■ WHAT IS BEING ASKED ■
Transcribe all records below exactly, without images.

────────────────────────────────────────

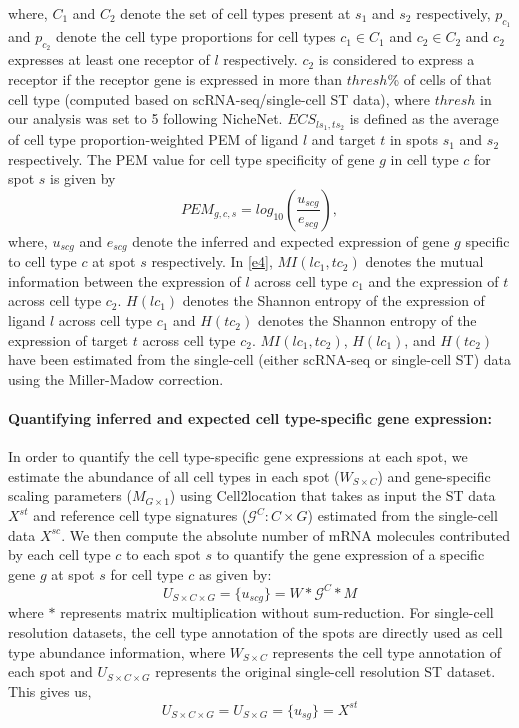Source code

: where, $C_1$ and $C_2$ denote the set of cell types present at $s_1$ and $s_2$ respectively, $p_{c_1}$ and $p_{c_2}$ denote the cell type proportions for cell types $c_1 \in C_1$ and $c_2 \in C_2$ and $c_2$ expresses at least one receptor of $l$ respectively. $c_2$ is considered to express a receptor if the receptor gene is expressed in more than $thresh$\% of cells of that cell type (computed based on scRNA-seq/single-cell ST data), where $thresh$ in our analysis was set to 5 following NicheNet. $ECS_{ls_1,ts_2}$ is defined as the average of cell type proportion-weighted PEM of ligand $l$ and target $t$ in spots $s_1$ and $s_2$ respectively. The PEM value for cell type specificity of gene $g$ in cell type $c$ for spot $s$ is given by 
\begin{equation}
    PEM_{g,c,s} = log_{10}(\frac{u_{scg}}{e_{scg}}),
\end{equation}
where, $u_{scg}$ and $e_{scg}$ denote the inferred and expected expression of gene $g$ specific to cell type $c$ at spot $s$ respectively. In \cref{e4}, $MI(lc_1,tc_2)$ denotes the mutual information between the expression of $l$ across cell type $c_1$ and the expression of $t$ across cell type $c_2$. $H(lc_1)$ denotes the Shannon entropy of the expression of ligand $l$ across cell type $c_1$ and $H(tc_2)$ denotes the Shannon entropy of the expression of target $t$ across cell type $c_2$. $MI(lc_1,tc_2)$, $H(lc_1)$, and $H(tc_2)$ have been estimated from the single-cell (either scRNA-seq or single-cell ST) data using the Miller-Madow correction.

\paragraph{Quantifying inferred and expected cell type-specific gene expression:} In order to quantify the cell type-specific gene expressions at each spot, we estimate the abundance of all cell types in each spot ($W_{S \times C}$) and gene-specific scaling parameters ($M_{G \times 1}$) using Cell2location \citep{Kleshchevnikov2022} that takes as input the ST data $X^{st}$ and reference cell type signatures ($\mathcal{G}^{C}: C \times G$) estimated from the single-cell data $X^{sc}$. We then compute the absolute number of mRNA molecules contributed by each cell type $c$ to each spot $s$ to quantify the gene expression of a specific gene $g$ at spot $s$ for cell type $c$ as given by:
\begin{equation}
    U_{S \times C \times G} = \{u_{scg}\} = W*\mathcal{G}^{C}*M
\end{equation}
where $*$ represents matrix multiplication without sum-reduction. For single-cell resolution datasets, the cell type annotation of the spots are directly used as cell type abundance information, where $W_{S \times C}$ represents the cell type annotation of each spot and $U_{S \times C \times G}$ represents the original single-cell resolution ST dataset. This gives us,\\
\begin{equation}
    U_{S \times C \times G} = U_{S \times G} = \{u_{sg}\} = X^{st}
\end{equation}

────────────────────────────────────────

■ OUTPUT FOR THIS EXERCISE ■
Source code

: where, $C_1$ and $C_2$ denote the set of cell types present at $s_1$ and $s_2$ respectively, $p_{c_1}$ and $p_{c_2}$ denote the cell type proportions for cell types $c_1 \in C_1$ and $c_2 \in C_2$ and $c_2$ expresses at least one receptor of $l$ respectively. $c_2$ is considered to express a receptor if the receptor gene is expressed in more than $thresh$\% of cells of that cell type (computed based on scRNA-seq/single-cell ST data), where $thresh$ in our analysis was set to 5 following NicheNet. $ECS_{ls_1,ts_2}$ is defined as the average of cell type proportion-weighted PEM of ligand $l$ and target $t$ in spots $s_1$ and $s_2$ respectively. The PEM value for cell type specificity of gene $g$ in cell type $c$ for spot $s$ is given by 
\begin{equation}
    PEM_{g,c,s} = log_{10}(\frac{u_{scg}}{e_{scg}}),
\end{equation}
where, $u_{scg}$ and $e_{scg}$ denote the inferred and expected expression of gene $g$ specific to cell type $c$ at spot $s$ respectively. In \cref{e4}, $MI(lc_1,tc_2)$ denotes the mutual information between the expression of $l$ across cell type $c_1$ and the expression of $t$ across cell type $c_2$. $H(lc_1)$ denotes the Shannon entropy of the expression of ligand $l$ across cell type $c_1$ and $H(tc_2)$ denotes the Shannon entropy of the expression of target $t$ across cell type $c_2$. $MI(lc_1,tc_2)$, $H(lc_1)$, and $H(tc_2)$ have been estimated from the single-cell (either scRNA-seq or single-cell ST) data using the Miller-Madow correction.

\paragraph{Quantifying inferred and expected cell type-specific gene expression:} In order to quantify the cell type-specific gene expressions at each spot, we estimate the abundance of all cell types in each spot ($W_{S \times C}$) and gene-specific scaling parameters ($M_{G \times 1}$) using Cell2location \citep{Kleshchevnikov2022} that takes as input the ST data $X^{st}$ and reference cell type signatures ($\mathcal{G}^{C}: C \times G$) estimated from the single-cell data $X^{sc}$. We then compute the absolute number of mRNA molecules contributed by each cell type $c$ to each spot $s$ to quantify the gene expression of a specific gene $g$ at spot $s$ for cell type $c$ as given by:
\begin{equation}
    U_{S \times C \times G} = \{u_{scg}\} = W*\mathcal{G}^{C}*M
\end{equation}
where $*$ represents matrix multiplication without sum-reduction. For single-cell resolution datasets, the cell type annotation of the spots are directly used as cell type abundance information, where $W_{S \times C}$ represents the cell type annotation of each spot and $U_{S \times C \times G}$ represents the original single-cell resolution ST dataset. This gives us,\\
\begin{equation}
    U_{S \times C \times G} = U_{S \times G} = \{u_{sg}\} = X^{st}
\end{equation}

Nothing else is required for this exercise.